In their
weekly update last Friday, Valve announced that the wait is finally over: they plan to release Half-Life 2: Lost Coast this week.
"Our current plan is to release Half-Life 2: Lost Coast next week
(week commencing Monday 24th October -Ed). Lost Coast is a free level for everyone who owns Half-Life 2, and serves as an HDR technology demo based in an unreleased section of the "Highway 17" chapter of Half-Life 2."
The level has experienced several delays in its gestation, with some gamers frustrated at the empty promises surrounding its release. Indeed, the last information we were given was at September's Lost Coast Tech Day at Valve's offices in Seattle. When quizzed whether it was significant that the HDR-enabled Day of Defeat: Source would in fact beat Lost Coast to release, Marketing Director Doug Lombardi told us: "The two releases are so close to each other that internally, we treat them as one."

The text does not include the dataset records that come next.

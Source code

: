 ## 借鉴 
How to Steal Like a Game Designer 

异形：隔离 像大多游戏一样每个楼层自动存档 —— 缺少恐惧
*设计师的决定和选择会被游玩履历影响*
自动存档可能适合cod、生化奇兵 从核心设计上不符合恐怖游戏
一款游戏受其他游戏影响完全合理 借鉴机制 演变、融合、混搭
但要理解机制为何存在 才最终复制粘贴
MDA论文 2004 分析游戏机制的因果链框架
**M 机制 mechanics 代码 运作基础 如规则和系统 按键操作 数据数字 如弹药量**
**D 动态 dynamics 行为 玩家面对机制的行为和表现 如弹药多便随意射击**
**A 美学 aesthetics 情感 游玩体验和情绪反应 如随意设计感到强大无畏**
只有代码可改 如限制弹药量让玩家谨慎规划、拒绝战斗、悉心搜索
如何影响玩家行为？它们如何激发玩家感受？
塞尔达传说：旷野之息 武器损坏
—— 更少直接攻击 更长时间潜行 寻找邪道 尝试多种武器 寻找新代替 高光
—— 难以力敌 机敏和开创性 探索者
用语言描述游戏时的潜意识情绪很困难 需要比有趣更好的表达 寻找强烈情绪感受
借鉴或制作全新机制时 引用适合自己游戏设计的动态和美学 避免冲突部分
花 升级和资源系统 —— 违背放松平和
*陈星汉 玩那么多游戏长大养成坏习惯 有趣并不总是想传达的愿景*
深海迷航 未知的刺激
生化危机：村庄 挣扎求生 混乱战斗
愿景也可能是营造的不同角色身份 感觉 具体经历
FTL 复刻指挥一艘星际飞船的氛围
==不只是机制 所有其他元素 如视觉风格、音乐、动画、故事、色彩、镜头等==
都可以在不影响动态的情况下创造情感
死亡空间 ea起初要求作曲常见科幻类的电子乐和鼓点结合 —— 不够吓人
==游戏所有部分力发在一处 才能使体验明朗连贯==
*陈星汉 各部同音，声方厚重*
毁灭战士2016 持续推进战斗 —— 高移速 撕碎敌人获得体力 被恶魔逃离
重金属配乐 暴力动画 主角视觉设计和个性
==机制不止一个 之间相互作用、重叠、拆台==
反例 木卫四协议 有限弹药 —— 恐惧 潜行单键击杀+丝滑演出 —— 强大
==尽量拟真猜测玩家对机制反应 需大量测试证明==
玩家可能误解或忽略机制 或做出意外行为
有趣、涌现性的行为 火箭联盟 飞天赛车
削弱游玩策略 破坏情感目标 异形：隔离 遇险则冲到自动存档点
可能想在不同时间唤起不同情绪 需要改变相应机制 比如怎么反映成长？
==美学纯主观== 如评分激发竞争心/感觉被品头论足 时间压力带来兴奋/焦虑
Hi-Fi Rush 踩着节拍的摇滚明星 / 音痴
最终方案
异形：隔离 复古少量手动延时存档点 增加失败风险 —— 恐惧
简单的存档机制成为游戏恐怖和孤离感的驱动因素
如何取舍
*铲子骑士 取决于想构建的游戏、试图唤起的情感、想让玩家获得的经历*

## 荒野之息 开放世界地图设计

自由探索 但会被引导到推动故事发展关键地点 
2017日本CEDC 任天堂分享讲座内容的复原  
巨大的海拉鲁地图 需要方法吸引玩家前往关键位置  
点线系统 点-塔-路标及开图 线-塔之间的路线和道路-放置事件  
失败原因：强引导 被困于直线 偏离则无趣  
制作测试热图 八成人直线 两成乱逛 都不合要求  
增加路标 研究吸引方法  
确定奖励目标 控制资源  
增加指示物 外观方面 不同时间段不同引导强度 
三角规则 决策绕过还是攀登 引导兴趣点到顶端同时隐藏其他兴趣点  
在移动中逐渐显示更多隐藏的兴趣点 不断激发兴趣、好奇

At that time, it was expected that Lost Coast would debut within two weeks of Day of Defeat: Source, though that figure has now blown out to five weeks. The version we played and tested a month ago was not final, and contained several bugs that have clearly proved troublesome to resolve.
What is all the fuss about then? Half-Life 2: Lost Coast was designed from its inception to push the boundaries of day's performance PCs. It features high resolution textures, and character models that feature double the number of polygons of the year-old Half-Life 2; the infamous Fisherman is made up of some 8,000 polygons.
Of course, Lost Coast's real party trick is the High Dynamic Range (HDR) rendering. Valve's implementation of HDR varies from other developers, like Far Cry's Crytek, in that you can run HDR and Anti-Aliasing at the same time on current-generation graphics cards. Other approaches can offer you one or the other, but not both at the same time - a hurdle that ATI has reportedly addressed in the new
X1xxx family, formerly known as R520.
If you are new to HDR, we have a series of articles you can read to bring you up to speed:
Half-Life 2: Lost Coast will be made available to all existing Half-Life 2 owners via Steam as a free download. While it should give gamers a chance to evaluate Valve's HDR without having to buy Day of Defeat: Source, bear in mind that it was only ever designed to be a single level. As such, total gameplay is less than 30 minutes, depending on how long you spend drooling over the new eye candy.
Once Lost Coast ships, Valve will be working on fresh content for both Counter-Strike: Source and Day of Defeat: Source, as well as an update for the SDK so that all the mod developers out there can take advantage of recent changes.